Two more types in the point family are p3dc_PNT3 and p3dc_PNT4. The former has members x, y, and z, and the latter adds the member w. The definitions are compatible so casting a point-4 to a point-3 and referring to y will change the member y in either definition. Point-3's represent points in 3-D space, whereas point-4's are used to represent points in a 4-D homogenous space. Because of this converting to and from is fairly straight forward. Here is a link to things you can do with p3dc_PNT3 and p3dc_PNT4 type variables.
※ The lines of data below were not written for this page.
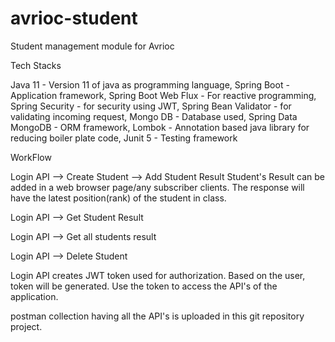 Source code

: # avrioc-student
Student management module for Avrioc 

Tech Stacks 
 
 Java 11 - Version 11 of java as programming language,
 Spring Boot - Application framework,
 Spring Boot Web Flux - For reactive programming,
 Spring Security - for security using JWT,
 Spring Bean Validator - for validating incoming request,
 Mongo DB - Database used,
 Spring Data MongoDB - ORM framework,
 Lombok - Annotation based java library for reducing boiler plate code,
 Junit 5 - Testing framework
 
 WorkFlow
 
 Login API --> Create Student --> Add Student Result 
 Student's Result can be added in a web browser page/any subscriber clients.
 The response will have the latest position(rank) of the student in class.
 
 Login API --> Get Student Result 
 
 Login API --> Get all students result
 
 Login API --> Delete Student
 
 Login API creates JWT token used for authorization.
 Based on the user, token will be generated.
 Use the token to access the API's of the application.
 
 
 
postman collection having all the API's is uploaded in this git repository project.
 
 
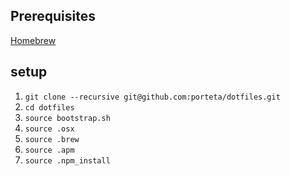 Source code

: ## Prerequisites
[Homebrew](http://brew.sh/)

## setup
1. `git clone --recursive git@github.com:porteta/dotfiles.git`
2. `cd dotfiles`
3. `source bootstrap.sh`
4. `source .osx`
5. `source .brew`
6. `source .apm`
7. `source .npm_install`
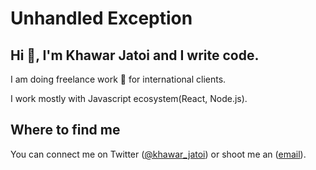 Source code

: # Unhandled Exception

## Hi 👋, I'm Khawar Jatoi and I write code.

I am doing freelance work 🚀 for international clients.

I work mostly with Javascript ecosystem(React, Node.js).

## Where to find me

You can connect me on Twitter ([@khawar_jatoi](https://twitter.com/khawar_jatoi)) or shoot me an ([email](mailto:hey@khawarjatoi.com)).
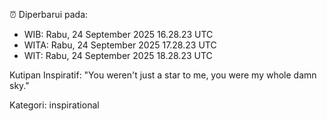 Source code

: ⏰ Diperbarui pada:
- WIB: Rabu, 24 September 2025 16.28.23 UTC
- WITA: Rabu, 24 September 2025 17.28.23 UTC
- WIT: Rabu, 24 September 2025 18.28.23 UTC

Kutipan Inspiratif:
"You weren't just a star to me, you were my whole damn sky."


Kategori: inspirational

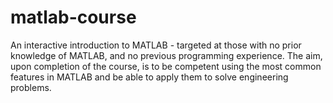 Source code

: # matlab-course
An interactive introduction to MATLAB - targeted at those with no prior knowledge of MATLAB, and no previous programming experience. The aim, upon completion of the course, is to be competent using the most common features in MATLAB and be able to apply them to solve engineering problems.
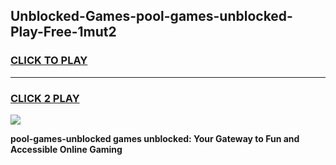 
## Unblocked-Games-pool-games-unblocked-Play-Free-1mut2
<h3>
<a href="https://premium76.site?title=pool-games-unblocked&ref=22A">CLICK TO PLAY</a></h3>
<hr>

<h3>
<a href="https://premium76.site?title=pool-games-unblocked&ref=22A">CLICK 2 PLAY</a>
  
</h3>

<a href="https://premium76.site?title=pool-games-unblocked&ref=22A"><img src="https://clearcache.store/games.png"></a>


**pool-games-unblocked games unblocked: Your Gateway to Fun and Accessible Online Gaming**
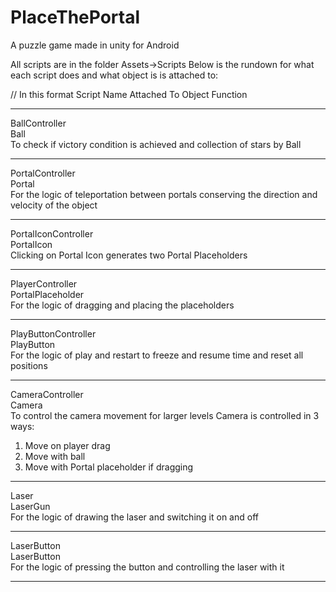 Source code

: # PlaceThePortal
 A puzzle game made in unity for Android

All scripts are in the folder Assets->Scripts
Below is the rundown for what each script does and what object is is attached to:

// In this format
Script Name
Attached To Object
Function

**********************************************************************
BallController           
Ball                      
To check if victory condition is achieved and collection of stars by Ball
**********************************************************************
PortalController            
Portal                    
For the logic of teleportation between portals conserving the direction and velocity of the object
**********************************************************************
PortalIconController        
PortalIcon                
Clicking on Portal Icon generates two Portal Placeholders
**********************************************************************
PlayerController            
PortalPlaceholder         
For the logic of dragging and placing the placeholders
**********************************************************************
PlayButtonController        
PlayButton                
For the logic of play and restart to freeze and resume time and reset all positions
**********************************************************************
CameraController        
Camera              
To control the camera movement for larger levels
Camera is controlled in 3 ways:
1. Move on player drag
2. Move with ball
3. Move with Portal placeholder if dragging
**********************************************************************
Laser      
LaserGun                
For the logic of drawing the laser and switching it on and off
**********************************************************************
LaserButton      
LaserButton                
For the logic of pressing the button and controlling the laser with it
**********************************************************************
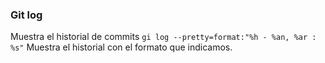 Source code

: ### Git log
Muestra el historial de commits
`gi log --pretty=format:"%h - %an, %ar : %s"`
Muestra el historial con el formato que indicamos.
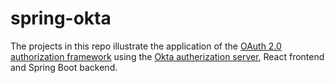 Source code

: # spring-okta
The projects in this repo illustrate the application of the [OAuth 2.0 authorization framework](https://www.rfc-editor.org/rfc/rfc6749) using the [Okta autherization server](https://developer.okta.com/docs/concepts/auth-servers/), React frontend and Spring Boot backend.
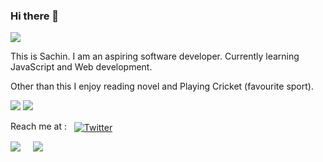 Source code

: ### Hi there 👋
<img src="https://i.imgur.com/Ge5ikvL.gif">
<br>
<!-- <img src="https://media.giphy.com/media/lnfzT3k8g7wpG/giphy.gif" height=20px width=700px;> -->




This is Sachin. I am an aspiring software developer. 
Currently learning JavaScript and Web development.

Other than this I enjoy reading novel and Playing Cricket (favourite sport).



<p><img src="https://komarev.com/ghpvc/?username=sachinnegi"> <img src="https://img.shields.io/github/followers/sachinnegi"> </p>

<p>Reach me at :  &nbsp  <a href="https://twitter.com/SachinSinghNe17" rel="nofollow"><img align="center" src="https://camo.githubusercontent.com/7bb377436f06f85e9a9b4c88a360849bbdbaf99d/68747470733a2f2f696d672e736869656c64732e696f2f62616467652f547769747465722d2d5f2e7376673f7374796c653d736f6369616c266c6f676f3d74776974746572" alt="Twitter" data-canonical-src="https://img.shields.io/badge/Twitter--_.svg?style=social&amp;logo=twitter" style="max-width:100%;"></a>
</p>

<p>
<img src="https://github-readme-stats.vercel.app/api/top-langs/?username=sachinnegi&layout=compact"> &nbsp  &nbsp <img src="https://github-readme-stats.vercel.app/api?username=sachinnegi&&show_icons=true&title_color=ffffff&icon_color=bb2acf&text_color=daf7dc&bg_color=151515">
</p>


<!--
**sachinnegi/sachinnegi** is a ✨ _special_ ✨ repository because its `README.md` (this file) appears on your GitHub profile.

Here are some ideas to get you started:


- 🌱 I’m currently learning ...
- 👯 I’m looking to collaborate on ...
- 🤔 I’m looking for help with ...
- 💬 Ask me about ...
- 📫 How to reach me: ...
- 😄 Pronouns: ...
- ⚡ Fun fact: ...
-->
   
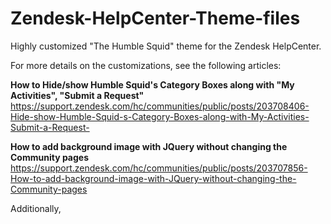 # Zendesk-HelpCenter-Theme-files
Highly customized "The Humble Squid" theme for the Zendesk HelpCenter.

For more details on the customizations, see the following articles:

**How to Hide/show Humble Squid's Category Boxes along with "My Activities", "Submit a Request"** 
https://support.zendesk.com/hc/communities/public/posts/203708406-Hide-show-Humble-Squid-s-Category-Boxes-along-with-My-Activities-Submit-a-Request-

**How to add background image with JQuery without changing the Community pages**
https://support.zendesk.com/hc/communities/public/posts/203707856-How-to-add-background-image-with-JQuery-without-changing-the-Community-pages

Additionally, 
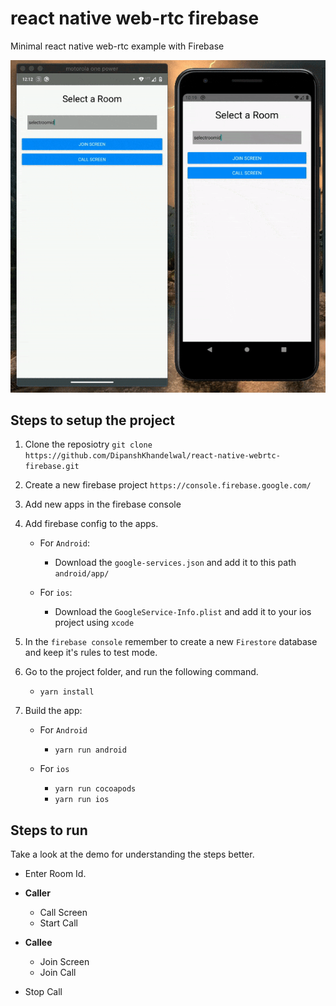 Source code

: # react native web-rtc firebase

Minimal react native web-rtc example with Firebase

![Demo GIf](./demo/demo.gif)

## Steps to setup the project

1. Clone the reposiotry `git clone https://github.com/DipanshKhandelwal/react-native-webrtc-firebase.git`

2. Create a new firebase project `https://console.firebase.google.com/`

3. Add new apps in the firebase console

4. Add firebase config to the apps.

    - For `Android`:
        - Download the `google-services.json` and add it to this path `android/app/`

    - For `ios`:
        - Download the `GoogleService-Info.plist` and add it to your ios project using `xcode`

5. In the `firebase console` remember to create a new `Firestore` database and keep it's rules to test mode.

6. Go to the project folder, and run the following command.

    - `yarn install`

7. Build the app:

    - For `Android`
        - `yarn run android`

    - For `ios`
        - `yarn run cocoapods`
        - `yarn run ios`

## Steps to run

Take a look at the demo for understanding the steps better.

- Enter Room Id.

- **Caller**

  - Call Screen
  - Start Call

- **Callee**

  - Join Screen
  - Join Call

- Stop Call
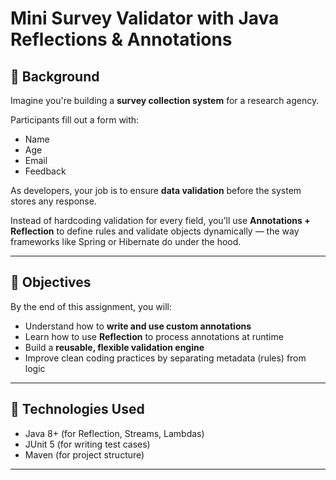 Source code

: # Mini Survey Validator with Java Reflections & Annotations

## 📖 Background

Imagine you're building a **survey collection system** for a research agency.

Participants fill out a form with:

* Name
* Age
* Email
* Feedback

As developers, your job is to ensure **data validation** before the system stores any response.

Instead of hardcoding validation for every field, you’ll use **Annotations + Reflection** to define rules and validate objects dynamically — the way frameworks like Spring or Hibernate do under the hood.

---

## 🎯 Objectives

By the end of this assignment, you will:

* Understand how to **write and use custom annotations**
* Learn how to use **Reflection** to process annotations at runtime
* Build a **reusable, flexible validation engine**
* Improve clean coding practices by separating metadata (rules) from logic

---

## 🧰 Technologies Used

* Java 8+ (for Reflection, Streams, Lambdas)
* JUnit 5 (for writing test cases)
* Maven (for project structure)

---
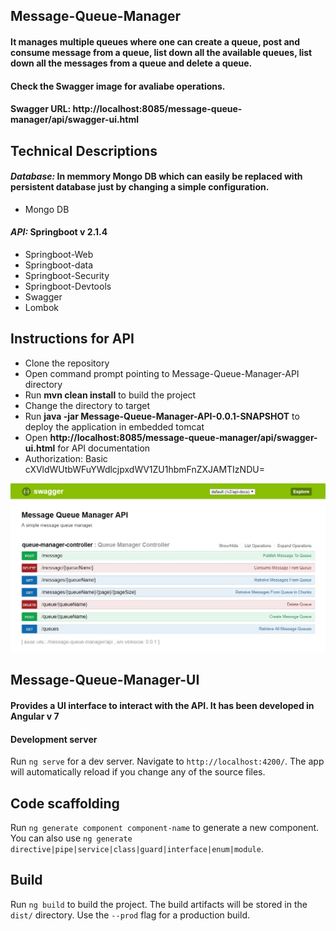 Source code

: ## Message-Queue-Manager

#### It manages multiple queues where one can create a queue, post and consume message from a queue, list down all the available queues, list down all the messages from a queue and delete a queue.
#### Check the Swagger image for avaliabe operations.

#### Swagger URL: http://localhost:8085/message-queue-manager/api/swagger-ui.html

## Technical Descriptions

#### _Database:_ In memmory Mongo DB which can easily be replaced with persistent database just by changing a simple configuration.
- Mongo DB
#### _API:_ Springboot v 2.1.4 
- Springboot-Web
- Springboot-data
- Springboot-Security
- Springboot-Devtools
- Swagger
- Lombok

## Instructions for API

- Clone the repository
- Open command prompt pointing to Message-Queue-Manager-API directory
- Run __mvn clean install__ to build the project
- Change the directory to target
- Run __java -jar Message-Queue-Manager-API-0.0.1-SNAPSHOT__ to deploy the application in embedded tomcat
- Open __http://localhost:8085/message-queue-manager/api/swagger-ui.html__ for API documentation
- Authorization: Basic cXVldWUtbWFuYWdlcjpxdWV1ZU1hbmFnZXJAMTIzNDU=

<div style="text-align:center"><img src="https://github.com/SubhadeepSen/Message-Queue-Manager/blob/master/Queue-Manager-Swagger.jpg" /></div>


## Message-Queue-Manager-UI

#### Provides a UI interface to interact with the API. It has been developed in Angular v 7

#### Development server

Run `ng serve` for a dev server. Navigate to `http://localhost:4200/`. The app will automatically reload if you change any of the source files.

## Code scaffolding

Run `ng generate component component-name` to generate a new component. You can also use `ng generate directive|pipe|service|class|guard|interface|enum|module`.

## Build

Run `ng build` to build the project. The build artifacts will be stored in the `dist/` directory. Use the `--prod` flag for a production build.
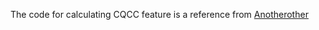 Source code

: The code for calculating CQCC feature is a reference from [Anotherother](https://github.com/Anotherother/voice_spoofing/blob/master/feature/cqcc.ipynb) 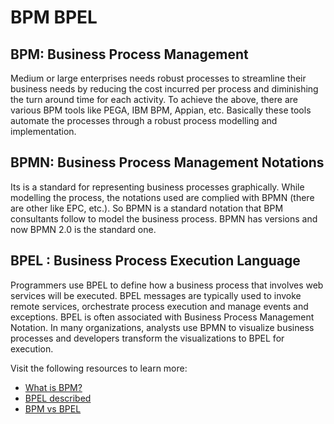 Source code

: # BPM BPEL

## BPM: Business Process Management
Medium or large enterprises needs robust processes to streamline their business needs by reducing the cost incurred per process and diminishing the turn around time for each activity.
To achieve the above, there are various BPM tools like PEGA, IBM BPM, Appian, etc. Basically these tools automate the processes through a robust process modelling and implementation.

## BPMN: Business Process Management Notations
Its is a standard for representing business processes graphically. While modelling the process, the notations used are complied with BPMN (there are other like EPC, etc.). So BPMN is a standard notation that BPM consultants follow to model the business process. BPMN has versions and now BPMN 2.0 is the standard one.

## BPEL : Business Process Execution Language
Programmers use BPEL to define how a business process that involves web services will be executed. BPEL messages are typically used to invoke remote services, orchestrate process execution and manage events and exceptions. BPEL is often associated with Business Process Management Notation. In many organizations, analysts use BPMN to visualize business processes and developers transform the visualizations to BPEL for execution.

Visit the following resources to learn more:

- [What is BPM?](https://www.redhat.com/en/topics/automation/what-is-business-process-management)
- [BPEL described](https://www.ibm.com/docs/en/baw/19.x?topic=SS8JB4_19.x/com.ibm.wbpm.wid.main.doc/prodoverview/topics/cbpelproc.html)
- [BPM vs BPEL](https://www.youtube.com/watch?v=V6nr5dnb1JQ)
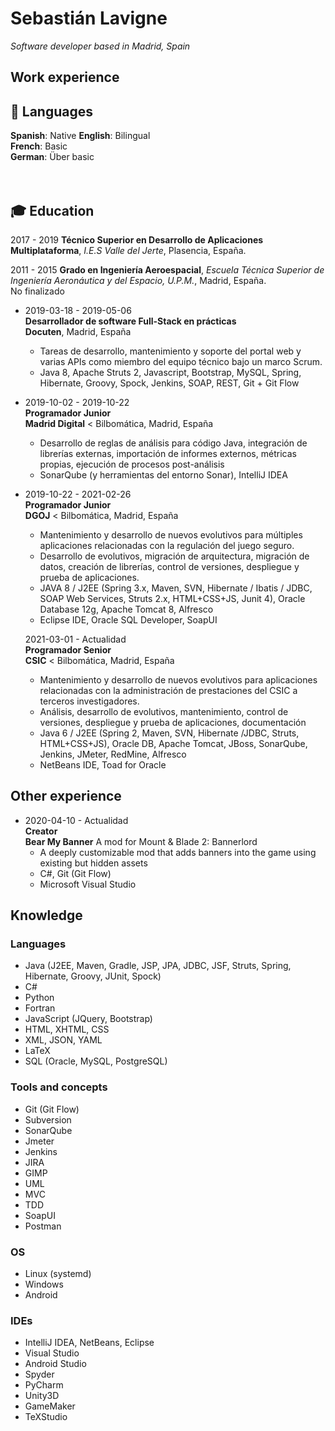 # Sebastián Lavigne

_Software developer based in Madrid, Spain_

## Work experience

## 💬 Languages

**Spanish**: Native
**English**: Bilingual <br>
**French**: Basic <br>
**German**: Über basic <br>
<br><br>

## 🎓 Education

2017 - 2019
**Técnico Superior en Desarrollo de Aplicaciones Multiplataforma**, *I.E.S Valle del Jerte*, Plasencia, España.
  
2011 - 2015
**Grado en Ingeniería Aeroespacial**, *Escuela Técnica Superior de Ingeniería Aeronáutica y del Espacio, U.P.M.*, Madrid, España.\
No finalizado

* 2019-03-18 - 2019-05-06\
  **Desarrollador de software Full-Stack en prácticas**\
  **Docuten**, Madrid, España
  * Tareas de desarrollo, mantenimiento y soporte del portal web y varias APIs como miembro del equipo técnico bajo un marco Scrum.
  * Java 8, Apache Struts 2, Javascript, Bootstrap, MySQL, Spring, Hibernate, Groovy, Spock, Jenkins, SOAP, REST, Git + Git Flow

* 2019-10-02 - 2019-10-22\
  **Programador Junior**\
  **Madrid Digital** < Bilbomática, Madrid, España
  * Desarrollo de reglas de análisis para código Java, integración de librerías externas, importación de informes externos, métricas propias, ejecución de procesos post-análisis
  * SonarQube (y herramientas del entorno Sonar), IntelliJ IDEA

* 2019-10-22 - 2021-02-26\
  **Programador Junior**\
  **DGOJ** < Bilbomática, Madrid, España
  * Mantenimiento y desarrollo de nuevos evolutivos para múltiples aplicaciones relacionadas con la regulación del juego seguro.
  * Desarrollo de evolutivos, migración de arquitectura, migración de datos, creación de librerías, control de versiones, despliegue y prueba de aplicaciones.
  * JAVA 8 / J2EE (Spring 3.x, Maven, SVN, Hibernate / Ibatis / JDBC, SOAP Web Services, Struts 2.x, HTML+CSS+JS, Junit 4), Oracle Database 12g, Apache Tomcat 8, Alfresco
  * Eclipse IDE, Oracle SQL Developer, SoapUI

  2021-03-01 - Actualidad\
  **Programador Senior**\
  **CSIC** < Bilbomática, Madrid, España
  * Mantenimiento y desarrollo de nuevos evolutivos para aplicaciones relacionadas con la administración de prestaciones del CSIC a terceros investigadores.
  * Análisis, desarrollo de evolutivos, mantenimiento, control de versiones, despliegue y prueba de aplicaciones, documentación
  * Java 6 / J2EE (Spring 2, Maven, SVN, Hibernate /JDBC, Struts, HTML+CSS+JS), Oracle DB, Apache Tomcat, JBoss, SonarQube, Jenkins, JMeter, RedMine, Alfresco
  * NetBeans IDE, Toad for Oracle

## Other experience

* 2020-04-10 - Actualidad\
  **Creator**\
  **Bear My Banner** A mod for Mount & Blade 2: Bannerlord
  * A deeply customizable mod that adds banners into the game using existing but hidden assets
  * C#, Git (Git Flow)
  * Microsoft Visual Studio

## Knowledge

### Languages

* Java (J2EE, Maven, Gradle, JSP, JPA, JDBC, JSF, Struts, Spring, Hibernate, Groovy, JUnit, Spock)
* C#
* Python
* Fortran
* JavaScript (JQuery, Bootstrap)
* HTML, XHTML, CSS
* XML, JSON, YAML
* LaTeX
* SQL (Oracle, MySQL, PostgreSQL)

### Tools and concepts

* Git (Git Flow)
* Subversion
* SonarQube
* Jmeter
* Jenkins
* JIRA
* GIMP
* UML
* MVC
* TDD
* SoapUI
* Postman
 
### OS

* Linux (systemd)
* Windows
* Android

### IDEs

* IntelliJ IDEA, NetBeans, Eclipse
* Visual Studio
* Android Studio
* Spyder
* PyCharm
* Unity3D
* GameMaker
* TeXStudio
The next structure is a transform and is named p3dc_XFRM. A transform has a 16 bit id tag associated with it and a four x four array of floats. Transforms are stored in column major order so that they are compatible with PHIGS transforms (I use the PHIGS code to test my results sometimes). The id member of this structure holds a monotonically increasing number that uniquely identifies a transform. In the code, when a vertex is transformed, the identifier of the transform used is stored in the vertex and later, when the vertex is transformed again, if the identifiers match then the previously computed result is used. This speeds things up when you have static vertices that are part of a scene and they are transformed every frame. There is, of course, a wide variety of things you can do with a p3dc_XFRM typed variable.
Perhaps the most versatile data type in the library are nodes, p3dc_NODE's to be exact. These are a very useful data structure and are used through out the library to hold pointers to allocated memory, pieces of models, etc. The members nxt, prv, and parent facilitate connecting nodes together as either singly, doubly, or heirarchically linked lists. When used hierarchically they are connected into a red/black tree (a form of binary tree) and they use the name member to identify nodes and the color member to help keep the tree balanced. The "payload" of the node consists of a type variable which is a defined enum of type p3dc_TYPE, and a void pointer that points to the payload itself (which can be another node of course). When I get into the discussion of memory management the versatility of nodes will become clear. In the mean time there are many things you can do with nodes.
The place where nodes are stored is called a p3dc_LIST. The list structure maintains house keeping values associated with a list of nodes, these include the first node on the list and the last node on the list. Further, if the list is being enumerated there is a current pointer that will keep track of the last node seen. Additionally, lists can be type exclusive which means they will reject having nodes added to them that don' t match a particular type. This is very useful for debugging purposes. You can read more about lists on the LIST page.
The last of the basic types is the p3dc_CLR definition. This type defines a color in P3DC and it is a union of both separate red, green, blue, and alpha values, and one "packed" 32 bit RGBA value. There are typedefs for big endian and little endian machines so the library should port easily to those architectures. I chose the packed format as it is simpler to move into and out of it, alternatives were a floating point format where each color component has a value between 0 and 1.0 but that can be too slow. The color APIs, such as they are, are described in their own document.
With these basic types, some compound types are created. Each of the compound types gets its own page for clarity.
The first compound type is the p3dc_VRTX type. This type defines what a vertex is in the library. Vertices are used as the lynch pins that hold together polygons, lines, and faces.